* _EXERCISE INSTRUCTIONS_
Start to finish, copy the data exactly.

* _THE RECORDS_
***

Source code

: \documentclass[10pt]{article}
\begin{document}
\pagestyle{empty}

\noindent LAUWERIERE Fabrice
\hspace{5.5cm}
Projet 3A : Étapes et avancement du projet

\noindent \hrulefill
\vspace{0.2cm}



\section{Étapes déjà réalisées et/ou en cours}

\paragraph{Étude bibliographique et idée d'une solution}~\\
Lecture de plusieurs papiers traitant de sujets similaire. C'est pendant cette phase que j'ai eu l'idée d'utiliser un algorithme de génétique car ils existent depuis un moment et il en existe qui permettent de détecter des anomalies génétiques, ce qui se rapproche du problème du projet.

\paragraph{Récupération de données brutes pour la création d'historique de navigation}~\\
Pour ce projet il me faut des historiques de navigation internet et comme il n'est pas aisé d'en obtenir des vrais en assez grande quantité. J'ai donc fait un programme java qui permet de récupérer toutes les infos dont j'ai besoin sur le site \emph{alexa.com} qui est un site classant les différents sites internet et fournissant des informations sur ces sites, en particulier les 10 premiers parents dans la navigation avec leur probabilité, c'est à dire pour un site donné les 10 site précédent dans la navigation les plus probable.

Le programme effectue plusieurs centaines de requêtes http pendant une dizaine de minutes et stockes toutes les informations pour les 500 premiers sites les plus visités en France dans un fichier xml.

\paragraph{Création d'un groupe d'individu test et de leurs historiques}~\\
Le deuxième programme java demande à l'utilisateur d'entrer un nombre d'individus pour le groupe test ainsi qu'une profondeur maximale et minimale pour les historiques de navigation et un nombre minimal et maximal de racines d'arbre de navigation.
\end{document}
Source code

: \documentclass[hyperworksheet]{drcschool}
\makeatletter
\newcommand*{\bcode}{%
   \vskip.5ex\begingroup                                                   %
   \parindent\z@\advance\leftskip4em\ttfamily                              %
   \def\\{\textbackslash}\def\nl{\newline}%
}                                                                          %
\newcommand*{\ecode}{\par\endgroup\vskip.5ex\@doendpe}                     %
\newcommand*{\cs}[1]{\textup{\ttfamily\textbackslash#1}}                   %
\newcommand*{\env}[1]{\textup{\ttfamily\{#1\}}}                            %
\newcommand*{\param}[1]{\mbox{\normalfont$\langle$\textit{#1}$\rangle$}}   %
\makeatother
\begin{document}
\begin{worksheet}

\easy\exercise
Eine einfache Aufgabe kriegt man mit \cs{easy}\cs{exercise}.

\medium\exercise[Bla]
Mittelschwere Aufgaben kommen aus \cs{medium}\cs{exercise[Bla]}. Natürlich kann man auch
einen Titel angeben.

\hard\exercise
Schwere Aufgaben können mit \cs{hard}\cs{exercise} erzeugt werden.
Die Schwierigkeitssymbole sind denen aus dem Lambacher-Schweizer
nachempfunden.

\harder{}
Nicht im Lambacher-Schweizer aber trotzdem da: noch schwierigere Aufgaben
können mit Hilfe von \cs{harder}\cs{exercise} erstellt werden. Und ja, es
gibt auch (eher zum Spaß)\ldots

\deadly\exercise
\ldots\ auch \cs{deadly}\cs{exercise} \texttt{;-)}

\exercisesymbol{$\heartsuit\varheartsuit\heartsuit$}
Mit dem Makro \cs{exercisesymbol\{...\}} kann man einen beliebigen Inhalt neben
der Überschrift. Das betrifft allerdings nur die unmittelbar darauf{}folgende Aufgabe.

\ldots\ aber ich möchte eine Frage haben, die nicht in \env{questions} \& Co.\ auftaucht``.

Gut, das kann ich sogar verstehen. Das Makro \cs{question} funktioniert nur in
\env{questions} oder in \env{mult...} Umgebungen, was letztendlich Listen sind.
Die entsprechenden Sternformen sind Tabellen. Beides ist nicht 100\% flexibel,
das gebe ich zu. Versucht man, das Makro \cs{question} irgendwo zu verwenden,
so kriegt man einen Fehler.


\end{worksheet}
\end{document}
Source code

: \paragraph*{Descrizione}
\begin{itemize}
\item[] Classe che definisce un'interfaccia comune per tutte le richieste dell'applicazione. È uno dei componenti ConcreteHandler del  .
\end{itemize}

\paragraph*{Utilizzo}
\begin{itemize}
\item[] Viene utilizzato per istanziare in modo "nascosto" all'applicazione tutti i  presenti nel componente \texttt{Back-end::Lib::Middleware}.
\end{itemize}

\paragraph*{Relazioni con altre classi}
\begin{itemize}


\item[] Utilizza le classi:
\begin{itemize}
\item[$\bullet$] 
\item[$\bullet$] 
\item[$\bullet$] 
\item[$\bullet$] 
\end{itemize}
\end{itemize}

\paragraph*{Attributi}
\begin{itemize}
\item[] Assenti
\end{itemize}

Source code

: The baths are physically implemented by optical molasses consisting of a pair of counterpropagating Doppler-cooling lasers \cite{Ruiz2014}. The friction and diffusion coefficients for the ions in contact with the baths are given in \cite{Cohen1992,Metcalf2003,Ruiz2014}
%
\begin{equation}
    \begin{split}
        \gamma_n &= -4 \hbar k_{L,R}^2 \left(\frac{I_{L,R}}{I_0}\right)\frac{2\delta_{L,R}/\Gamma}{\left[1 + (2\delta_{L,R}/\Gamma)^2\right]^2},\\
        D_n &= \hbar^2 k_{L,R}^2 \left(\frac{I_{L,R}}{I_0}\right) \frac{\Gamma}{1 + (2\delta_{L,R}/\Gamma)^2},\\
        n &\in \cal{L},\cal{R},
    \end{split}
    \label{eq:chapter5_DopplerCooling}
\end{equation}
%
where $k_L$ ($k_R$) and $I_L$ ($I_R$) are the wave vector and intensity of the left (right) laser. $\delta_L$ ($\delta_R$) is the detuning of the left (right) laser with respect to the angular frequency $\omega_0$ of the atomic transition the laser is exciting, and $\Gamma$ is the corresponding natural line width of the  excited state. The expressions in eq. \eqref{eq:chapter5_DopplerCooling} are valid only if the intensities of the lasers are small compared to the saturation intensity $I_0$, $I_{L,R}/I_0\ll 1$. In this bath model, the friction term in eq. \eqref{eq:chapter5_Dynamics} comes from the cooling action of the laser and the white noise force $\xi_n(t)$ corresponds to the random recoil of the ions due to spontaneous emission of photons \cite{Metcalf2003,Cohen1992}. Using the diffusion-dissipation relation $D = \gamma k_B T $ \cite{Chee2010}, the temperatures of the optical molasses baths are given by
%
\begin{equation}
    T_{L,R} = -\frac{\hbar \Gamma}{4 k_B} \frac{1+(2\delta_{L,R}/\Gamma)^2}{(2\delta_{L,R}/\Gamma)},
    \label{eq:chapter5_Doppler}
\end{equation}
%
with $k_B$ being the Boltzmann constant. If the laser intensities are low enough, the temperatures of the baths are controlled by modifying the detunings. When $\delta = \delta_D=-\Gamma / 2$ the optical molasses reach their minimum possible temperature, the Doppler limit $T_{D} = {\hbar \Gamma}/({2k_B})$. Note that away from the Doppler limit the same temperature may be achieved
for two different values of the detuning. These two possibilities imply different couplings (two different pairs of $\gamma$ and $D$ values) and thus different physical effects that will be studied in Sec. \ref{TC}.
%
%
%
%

***

* _EXERCISE RESPONSE_
Source code

: \documentclass[10pt]{article}
\begin{document}
\pagestyle{empty}

\noindent LAUWERIERE Fabrice
\hspace{5.5cm}
Projet 3A : Étapes et avancement du projet

\noindent \hrulefill
\vspace{0.2cm}



\section{Étapes déjà réalisées et/ou en cours}

\paragraph{Étude bibliographique et idée d'une solution}~\\
Lecture de plusieurs papiers traitant de sujets similaire. C'est pendant cette phase que j'ai eu l'idée d'utiliser un algorithme de génétique car ils existent depuis un moment et il en existe qui permettent de détecter des anomalies génétiques, ce qui se rapproche du problème du projet.

\paragraph{Récupération de données brutes pour la création d'historique de navigation}~\\
Pour ce projet il me faut des historiques de navigation internet et comme il n'est pas aisé d'en obtenir des vrais en assez grande quantité. J'ai donc fait un programme java qui permet de récupérer toutes les infos dont j'ai besoin sur le site \emph{alexa.com} qui est un site classant les différents sites internet et fournissant des informations sur ces sites, en particulier les 10 premiers parents dans la navigation avec leur probabilité, c'est à dire pour un site donné les 10 site précédent dans la navigation les plus probable.

Le programme effectue plusieurs centaines de requêtes http pendant une dizaine de minutes et stockes toutes les informations pour les 500 premiers sites les plus visités en France dans un fichier xml.

\paragraph{Création d'un groupe d'individu test et de leurs historiques}~\\
Le deuxième programme java demande à l'utilisateur d'entrer un nombre d'individus pour le groupe test ainsi qu'une profondeur maximale et minimale pour les historiques de navigation et un nombre minimal et maximal de racines d'arbre de navigation.
\end{document}
Source code

: \documentclass[hyperworksheet]{drcschool}
\makeatletter
\newcommand*{\bcode}{%
   \vskip.5ex\begingroup                                                   %
   \parindent\z@\advance\leftskip4em\ttfamily                              %
   \def\\{\textbackslash}\def\nl{\newline}%
}                                                                          %
\newcommand*{\ecode}{\par\endgroup\vskip.5ex\@doendpe}                     %
\newcommand*{\cs}[1]{\textup{\ttfamily\textbackslash#1}}                   %
\newcommand*{\env}[1]{\textup{\ttfamily\{#1\}}}                            %
\newcommand*{\param}[1]{\mbox{\normalfont$\langle$\textit{#1}$\rangle$}}   %
\makeatother
\begin{document}
\begin{worksheet}

\easy\exercise
Eine einfache Aufgabe kriegt man mit \cs{easy}\cs{exercise}.

\medium\exercise[Bla]
Mittelschwere Aufgaben kommen aus \cs{medium}\cs{exercise[Bla]}. Natürlich kann man auch
einen Titel angeben.

\hard\exercise
Schwere Aufgaben können mit \cs{hard}\cs{exercise} erzeugt werden.
Die Schwierigkeitssymbole sind denen aus dem Lambacher-Schweizer
nachempfunden.

\harder{}
Nicht im Lambacher-Schweizer aber trotzdem da: noch schwierigere Aufgaben
können mit Hilfe von \cs{harder}\cs{exercise} erstellt werden. Und ja, es
gibt auch (eher zum Spaß)\ldots

\deadly\exercise
\ldots\ auch \cs{deadly}\cs{exercise} \texttt{;-)}

\exercisesymbol{$\heartsuit\varheartsuit\heartsuit$}
Mit dem Makro \cs{exercisesymbol\{...\}} kann man einen beliebigen Inhalt neben
der Überschrift. Das betrifft allerdings nur die unmittelbar darauf{}folgende Aufgabe.

\ldots\ aber ich möchte eine Frage haben, die nicht in \env{questions} \& Co.\ auftaucht``.

Gut, das kann ich sogar verstehen. Das Makro \cs{question} funktioniert nur in
\env{questions} oder in \env{mult...} Umgebungen, was letztendlich Listen sind.
Die entsprechenden Sternformen sind Tabellen. Beides ist nicht 100\% flexibel,
das gebe ich zu. Versucht man, das Makro \cs{question} irgendwo zu verwenden,
so kriegt man einen Fehler.


\end{worksheet}
\end{document}
Source code

: \paragraph*{Descrizione}
\begin{itemize}
\item[] Classe che definisce un'interfaccia comune per tutte le richieste dell'applicazione. È uno dei componenti ConcreteHandler del  .
\end{itemize}

\paragraph*{Utilizzo}
\begin{itemize}
\item[] Viene utilizzato per istanziare in modo "nascosto" all'applicazione tutti i  presenti nel componente \texttt{Back-end::Lib::Middleware}.
\end{itemize}

\paragraph*{Relazioni con altre classi}
\begin{itemize}


\item[] Utilizza le classi:
\begin{itemize}
\item[$\bullet$] 
\item[$\bullet$] 
\item[$\bullet$] 
\item[$\bullet$] 
\end{itemize}
\end{itemize}

\paragraph*{Attributi}
\begin{itemize}
\item[] Assenti
\end{itemize}

Source code

: The baths are physically implemented by optical molasses consisting of a pair of counterpropagating Doppler-cooling lasers \cite{Ruiz2014}. The friction and diffusion coefficients for the ions in contact with the baths are given in \cite{Cohen1992,Metcalf2003,Ruiz2014}
%
\begin{equation}
    \begin{split}
        \gamma_n &= -4 \hbar k_{L,R}^2 \left(\frac{I_{L,R}}{I_0}\right)\frac{2\delta_{L,R}/\Gamma}{\left[1 + (2\delta_{L,R}/\Gamma)^2\right]^2},\\
        D_n &= \hbar^2 k_{L,R}^2 \left(\frac{I_{L,R}}{I_0}\right) \frac{\Gamma}{1 + (2\delta_{L,R}/\Gamma)^2},\\
        n &\in \cal{L},\cal{R},
    \end{split}
    \label{eq:chapter5_DopplerCooling}
\end{equation}
%
where $k_L$ ($k_R$) and $I_L$ ($I_R$) are the wave vector and intensity of the left (right) laser. $\delta_L$ ($\delta_R$) is the detuning of the left (right) laser with respect to the angular frequency $\omega_0$ of the atomic transition the laser is exciting, and $\Gamma$ is the corresponding natural line width of the  excited state. The expressions in eq. \eqref{eq:chapter5_DopplerCooling} are valid only if the intensities of the lasers are small compared to the saturation intensity $I_0$, $I_{L,R}/I_0\ll 1$. In this bath model, the friction term in eq. \eqref{eq:chapter5_Dynamics} comes from the cooling action of the laser and the white noise force $\xi_n(t)$ corresponds to the random recoil of the ions due to spontaneous emission of photons \cite{Metcalf2003,Cohen1992}. Using the diffusion-dissipation relation $D = \gamma k_B T $ \cite{Chee2010}, the temperatures of the optical molasses baths are given by
%
\begin{equation}
    T_{L,R} = -\frac{\hbar \Gamma}{4 k_B} \frac{1+(2\delta_{L,R}/\Gamma)^2}{(2\delta_{L,R}/\Gamma)},
    \label{eq:chapter5_Doppler}
\end{equation}
%
with $k_B$ being the Boltzmann constant. If the laser intensities are low enough, the temperatures of the baths are controlled by modifying the detunings. When $\delta = \delta_D=-\Gamma / 2$ the optical molasses reach their minimum possible temperature, the Doppler limit $T_{D} = {\hbar \Gamma}/({2k_B})$. Note that away from the Doppler limit the same temperature may be achieved
for two different values of the detuning. These two possibilities imply different couplings (two different pairs of $\gamma$ and $D$ values) and thus different physical effects that will be studied in Sec. \ref{TC}.
%
%
%
%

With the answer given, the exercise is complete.